[Source texts of formatted documents]
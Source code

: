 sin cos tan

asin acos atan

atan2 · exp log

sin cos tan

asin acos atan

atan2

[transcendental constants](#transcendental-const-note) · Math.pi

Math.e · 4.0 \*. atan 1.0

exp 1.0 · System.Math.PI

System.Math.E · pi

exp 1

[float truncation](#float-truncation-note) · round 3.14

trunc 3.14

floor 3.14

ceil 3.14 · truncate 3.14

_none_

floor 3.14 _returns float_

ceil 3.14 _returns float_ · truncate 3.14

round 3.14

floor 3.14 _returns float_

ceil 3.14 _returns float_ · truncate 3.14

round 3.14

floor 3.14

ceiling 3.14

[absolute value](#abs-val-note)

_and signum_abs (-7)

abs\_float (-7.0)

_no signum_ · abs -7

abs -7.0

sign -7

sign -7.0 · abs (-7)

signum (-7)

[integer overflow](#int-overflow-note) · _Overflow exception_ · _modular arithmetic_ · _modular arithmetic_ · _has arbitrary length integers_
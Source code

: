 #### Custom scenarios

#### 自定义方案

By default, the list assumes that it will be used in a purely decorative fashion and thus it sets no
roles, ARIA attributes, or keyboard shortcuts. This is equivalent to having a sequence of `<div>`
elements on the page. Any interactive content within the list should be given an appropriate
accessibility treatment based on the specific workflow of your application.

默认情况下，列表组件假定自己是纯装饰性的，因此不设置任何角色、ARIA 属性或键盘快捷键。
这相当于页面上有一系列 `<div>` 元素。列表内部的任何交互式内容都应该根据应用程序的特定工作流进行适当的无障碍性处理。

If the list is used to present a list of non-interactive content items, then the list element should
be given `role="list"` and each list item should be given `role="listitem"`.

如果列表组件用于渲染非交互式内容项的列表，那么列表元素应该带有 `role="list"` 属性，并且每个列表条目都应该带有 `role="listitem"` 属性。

The problem: Each line of the records that contains the string "should" must be copied.

Reply to the exercise:
elements on the page. Any interactive content within the list should be given an appropriate
If the list is used to present a list of non-interactive content items, then the list element should
be given `role="list"` and each list item should be given `role="listitem"`.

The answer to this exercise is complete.